> [Task description]
Reproduce word for word the lines between those holding "Source code" and "a Fisher and", inclusive, and nothing else from the data below.
++++ Data in this exercise
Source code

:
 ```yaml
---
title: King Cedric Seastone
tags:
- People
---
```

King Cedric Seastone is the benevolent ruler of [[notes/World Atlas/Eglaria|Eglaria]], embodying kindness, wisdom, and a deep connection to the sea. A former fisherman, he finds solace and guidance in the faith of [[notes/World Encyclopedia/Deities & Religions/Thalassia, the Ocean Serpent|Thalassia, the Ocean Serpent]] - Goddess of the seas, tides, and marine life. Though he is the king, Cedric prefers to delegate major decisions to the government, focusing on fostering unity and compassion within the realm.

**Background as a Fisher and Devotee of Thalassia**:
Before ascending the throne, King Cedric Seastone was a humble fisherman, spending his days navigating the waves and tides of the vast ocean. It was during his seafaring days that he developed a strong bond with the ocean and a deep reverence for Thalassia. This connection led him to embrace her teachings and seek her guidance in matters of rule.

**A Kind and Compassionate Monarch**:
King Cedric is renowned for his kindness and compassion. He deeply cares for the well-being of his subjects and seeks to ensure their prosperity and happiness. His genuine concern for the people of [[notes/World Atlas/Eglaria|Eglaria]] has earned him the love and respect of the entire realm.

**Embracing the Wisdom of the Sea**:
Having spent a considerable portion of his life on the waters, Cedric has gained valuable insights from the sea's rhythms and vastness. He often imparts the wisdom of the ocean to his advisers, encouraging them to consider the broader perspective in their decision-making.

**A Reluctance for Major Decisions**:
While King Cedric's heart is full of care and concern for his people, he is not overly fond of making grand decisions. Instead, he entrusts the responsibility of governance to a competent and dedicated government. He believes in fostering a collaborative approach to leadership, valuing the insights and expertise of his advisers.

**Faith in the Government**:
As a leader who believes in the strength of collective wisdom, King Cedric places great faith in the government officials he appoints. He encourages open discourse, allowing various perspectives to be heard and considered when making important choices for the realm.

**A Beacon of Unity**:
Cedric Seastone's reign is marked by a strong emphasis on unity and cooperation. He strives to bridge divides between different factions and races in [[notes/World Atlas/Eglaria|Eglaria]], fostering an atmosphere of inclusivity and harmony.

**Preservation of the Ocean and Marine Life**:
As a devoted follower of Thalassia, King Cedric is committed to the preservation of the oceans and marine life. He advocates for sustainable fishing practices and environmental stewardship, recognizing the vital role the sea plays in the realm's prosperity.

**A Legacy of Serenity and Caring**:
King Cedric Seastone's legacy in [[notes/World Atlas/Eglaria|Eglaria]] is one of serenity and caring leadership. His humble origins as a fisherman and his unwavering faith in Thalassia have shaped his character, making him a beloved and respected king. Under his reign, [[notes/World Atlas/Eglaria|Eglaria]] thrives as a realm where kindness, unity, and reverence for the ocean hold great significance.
++++++++
++++ Data in this exercise
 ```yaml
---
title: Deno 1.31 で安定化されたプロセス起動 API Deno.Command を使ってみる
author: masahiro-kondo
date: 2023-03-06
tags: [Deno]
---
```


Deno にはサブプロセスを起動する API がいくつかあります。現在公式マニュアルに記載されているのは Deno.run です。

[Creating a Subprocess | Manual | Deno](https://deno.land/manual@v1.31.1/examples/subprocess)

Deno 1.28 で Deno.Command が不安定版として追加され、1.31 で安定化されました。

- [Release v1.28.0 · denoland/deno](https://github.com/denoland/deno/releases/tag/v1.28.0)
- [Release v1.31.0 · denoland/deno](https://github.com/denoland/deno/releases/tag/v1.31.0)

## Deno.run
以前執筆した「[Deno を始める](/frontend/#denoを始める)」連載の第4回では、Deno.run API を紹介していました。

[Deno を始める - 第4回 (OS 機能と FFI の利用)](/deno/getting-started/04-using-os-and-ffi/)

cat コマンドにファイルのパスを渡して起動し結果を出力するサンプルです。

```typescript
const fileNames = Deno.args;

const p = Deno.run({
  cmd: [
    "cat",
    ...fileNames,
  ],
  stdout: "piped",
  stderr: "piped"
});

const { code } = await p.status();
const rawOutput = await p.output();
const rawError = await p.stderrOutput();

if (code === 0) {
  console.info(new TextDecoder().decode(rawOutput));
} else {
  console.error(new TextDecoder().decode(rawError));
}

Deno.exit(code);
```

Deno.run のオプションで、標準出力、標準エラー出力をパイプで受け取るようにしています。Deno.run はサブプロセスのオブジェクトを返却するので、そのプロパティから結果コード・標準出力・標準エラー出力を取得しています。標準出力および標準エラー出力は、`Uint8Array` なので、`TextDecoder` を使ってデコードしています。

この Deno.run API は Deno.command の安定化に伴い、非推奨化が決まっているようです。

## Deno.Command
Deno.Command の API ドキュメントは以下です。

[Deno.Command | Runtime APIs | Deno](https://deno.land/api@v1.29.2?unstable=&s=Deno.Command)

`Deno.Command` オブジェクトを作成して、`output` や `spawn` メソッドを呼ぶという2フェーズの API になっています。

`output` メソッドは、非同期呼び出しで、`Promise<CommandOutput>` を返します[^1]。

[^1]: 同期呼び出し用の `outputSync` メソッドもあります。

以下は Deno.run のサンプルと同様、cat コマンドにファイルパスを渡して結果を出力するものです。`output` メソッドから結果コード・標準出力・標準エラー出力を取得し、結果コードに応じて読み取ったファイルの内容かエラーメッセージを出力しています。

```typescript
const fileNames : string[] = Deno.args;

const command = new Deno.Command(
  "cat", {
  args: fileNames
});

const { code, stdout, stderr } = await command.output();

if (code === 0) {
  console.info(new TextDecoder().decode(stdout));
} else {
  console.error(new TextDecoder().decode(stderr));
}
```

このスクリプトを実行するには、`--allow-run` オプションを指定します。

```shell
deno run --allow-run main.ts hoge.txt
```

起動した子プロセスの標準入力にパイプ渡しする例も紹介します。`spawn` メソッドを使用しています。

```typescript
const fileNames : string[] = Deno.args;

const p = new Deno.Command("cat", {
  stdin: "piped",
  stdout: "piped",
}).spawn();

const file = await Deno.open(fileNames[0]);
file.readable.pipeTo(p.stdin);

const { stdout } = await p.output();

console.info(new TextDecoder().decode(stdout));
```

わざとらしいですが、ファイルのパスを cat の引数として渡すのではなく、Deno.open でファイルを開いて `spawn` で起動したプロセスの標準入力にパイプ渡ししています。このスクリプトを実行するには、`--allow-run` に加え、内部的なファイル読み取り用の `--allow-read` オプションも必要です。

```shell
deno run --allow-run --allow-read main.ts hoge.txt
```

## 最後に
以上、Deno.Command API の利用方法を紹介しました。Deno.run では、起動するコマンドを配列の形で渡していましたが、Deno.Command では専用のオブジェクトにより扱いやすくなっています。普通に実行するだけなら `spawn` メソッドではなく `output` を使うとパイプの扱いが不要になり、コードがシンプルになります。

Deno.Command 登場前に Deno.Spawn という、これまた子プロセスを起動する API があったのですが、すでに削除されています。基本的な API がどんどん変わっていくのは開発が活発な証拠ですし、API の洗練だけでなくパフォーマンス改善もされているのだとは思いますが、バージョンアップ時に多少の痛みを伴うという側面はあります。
++++++++
> [Exercise solution]
Source code

:
 ```yaml
---
title: King Cedric Seastone
tags:
- People
---
```

King Cedric Seastone is the benevolent ruler of [[notes/World Atlas/Eglaria|Eglaria]], embodying kindness, wisdom, and a deep connection to the sea. A former fisherman, he finds solace and guidance in the faith of [[notes/World Encyclopedia/Deities & Religions/Thalassia, the Ocean Serpent|Thalassia, the Ocean Serpent]] - Goddess of the seas, tides, and marine life. Though he is the king, Cedric prefers to delegate major decisions to the government, focusing on fostering unity and compassion within the realm.

**Background as a Fisher and Devotee of Thalassia**:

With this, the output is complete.